Узнав об ответе Махно, начдив 58-й Федько действительно заявил, что в походе за остатки дивизии не может ручаться, так как она своим правым флангом неминуемо соприкоснется с разведками Махно «и безусловно вся перейдет на его сторону» (37, 201). Особенно боялись за самый боевой 1-й полк, составленный из крестьян Днепровского уезда. Чтобы «проскочить» мимо Махно, в войсках были предприняты перестановки, «ненадежные» части перемещались на левый фланг, ввязывались в авангардные бои с кружившими вокруг петлюровцами… Так что, конечно, не страх перед местью Федько вынудил Махно помиловать Дыбеца. Пройдя и тюрьмы, и войну, Махно сохранил в душе своей какую-то странную, полудетскую привязчивость к людям, еще усиленную в юношеских революционных забавах чувством стаи, а в тюрьме закаленную делением на «своих» и «чужих». Уж если он кого-то любил – то любил. Если ненавидел – то ненавидел. Он бесконечно и преданно уважал Аршинова, доверял его «учености». Лучшими друзьями его были Семен Каретников и Исидор, по прозвищу Петя, Лютый – человек совсем простой даже среди повстанцев, бывший маляр. Дыбец для Махно был не только одним из тех анархистов-интеллектуалов, что в эмиграции выпускали литературу, которая потом нелегально доставлялась в Россию именно для таких, как Махно, горячих голов (в конце концов Дыбец перекрасился в большевизм, и его анархистское прошлое было зачеркнуто), но он был напоминанием о весне повстанчества. Поэтому его следовало отпустить.
Дыбеца и его жену, Розу, собирал в дорогу анархист Уралов. Снабдил каким-то документом, велел сменить знаменитые на всю Украину красные революционные сапоги на обычные. Махно тоже пришел попрощаться.
– Что сказать, если я выберусь к своим? – спросил Дыбец.
– Ничего не передавай. Десять раз вне закона объявляли. Не буду больше с большевиками работать, – то ли грустно, то ли раздраженно сказал Махно (5, 137).
Дыбецы оставляли партизанский лагерь.

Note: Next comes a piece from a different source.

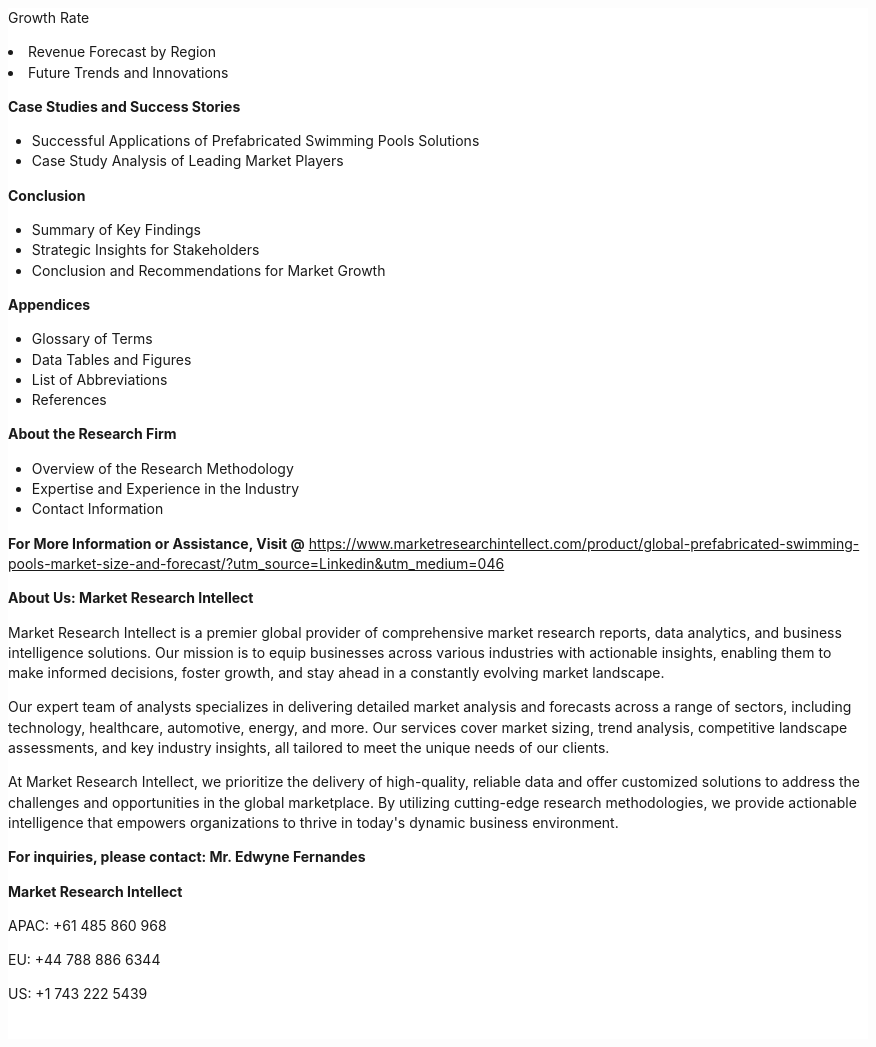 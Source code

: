 Growth Rate</li><li>Revenue Forecast by Region</li><li>Future Trends and Innovations</li></ul><p><strong>Case Studies and Success Stories</strong></p><ul><li>Successful Applications of Prefabricated Swimming Pools Solutions</li><li>Case Study Analysis of Leading Market Players</li></ul><p><strong>Conclusion</strong></p><ul><li>Summary of Key Findings</li><li>Strategic Insights for Stakeholders</li><li>Conclusion and Recommendations for Market Growth</li></ul><p><strong>Appendices</strong></p><ul><li>Glossary of Terms</li><li>Data Tables and Figures</li><li>List of Abbreviations</li><li>References</li></ul><p><strong>About the Research Firm</strong></p><ul><li>Overview of the Research Methodology</li><li>Expertise and Experience in the Industry</li><li>Contact Information</li></ul></div><div class="article-main__content" data-test-id="publishing-text-block"><p><span class="font-[700]"><strong>For More Information or Assistance, Visit @</strong>&nbsp;<a href="https://www.marketresearchintellect.com/product/global-prefabricated-swimming-pools-market-size-and-forecast/?utm_source=Linkedin&utm_medium=046">https://www.marketresearchintellect.com/product/global-prefabricated-swimming-pools-market-size-and-forecast/?utm_source=Linkedin&utm_medium=046</a></span></p><p><strong>About Us: Market Research Intellect</strong></p><p>Market Research Intellect is a premier global provider of comprehensive market research reports, data analytics, and business intelligence solutions. Our mission is to equip businesses across various industries with actionable insights, enabling them to make informed decisions, foster growth, and stay ahead in a constantly evolving market landscape.</p><p>Our expert team of analysts specializes in delivering detailed market analysis and forecasts across a range of sectors, including technology, healthcare, automotive, energy, and more. Our services cover market sizing, trend analysis, competitive landscape assessments, and key industry insights, all tailored to meet the unique needs of our clients.</p><p>At Market Research Intellect, we prioritize the delivery of high-quality, reliable data and offer customized solutions to address the challenges and opportunities in the global marketplace. By utilizing cutting-edge research methodologies, we provide actionable intelligence that empowers organizations to thrive in today's dynamic business environment.</p><p><strong>For inquiries, please contact: Mr. Edwyne Fernandes</strong></p><p><strong>Market Research Intellect</strong></p><p>APAC: +61 485 860 968</p><p>EU: +44 788 886 6344</p><p>US: +1 743 222 5439</p></div><div class="article-main__content" data-test-id="publishing-text-block">&nbsp;</div>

Штаб, войска, повозки, бабы, дети. скот. Пятнадцать тысяч мужчин, мужей и братьев оставались здесь, чтобы предотвратить белое нашествие. Через несколько дней они уже будут драться в тяжелейших боях, совершая отчаянные атаки, чтобы отбить снаряды и патроны, а еще через месяц едва ли пятая часть этих людей, оставшихся в живых, совершит одну из самых дерзких операций, которая неожиданно изменит весь ход Гражданской войны.
ЛИЦОМ К ЛИЦУ
После отступления Красной армии с Украины на север махновцы – если не считать петлюровцев, которые занимали западные области Украины и никак не могли отыскать свою тему в грандиозной и трагической симфонии Гражданской войны, – остались единственной силой, противостоящей Деникину. Легко было бы, учитывая модную сегодня тенденцию проявлять открытые симпатии к белому движению, это противостояние представить следующим образом: с одной стороны – цвет нации, цвет офицерства, движимый благородной идеей восстановления великой России, и казачество, воспротивившееся анархии и большевистской деспотии. С другой – сброд, взбунтовавшиеся холопы, голытьба, вольница в духе Разина, которой ведомы лишь разрушительные инстинкты и которая, сорвавшись с цепи, сама страдает от обрушившейся на нее безграничной свободы и ранится ею, как неразумное дитя, схватившее опасную бритву. И при желании мы, действительно, найдем сколько угодно подтверждений подобному строю мысли. Достаточно сравнить фигуры вождей двух противоборствующих сторон – Деникина и Махно, чтобы понять, как легко это противостояние сделать картинным, как легко навязать читателю свои предпочтения.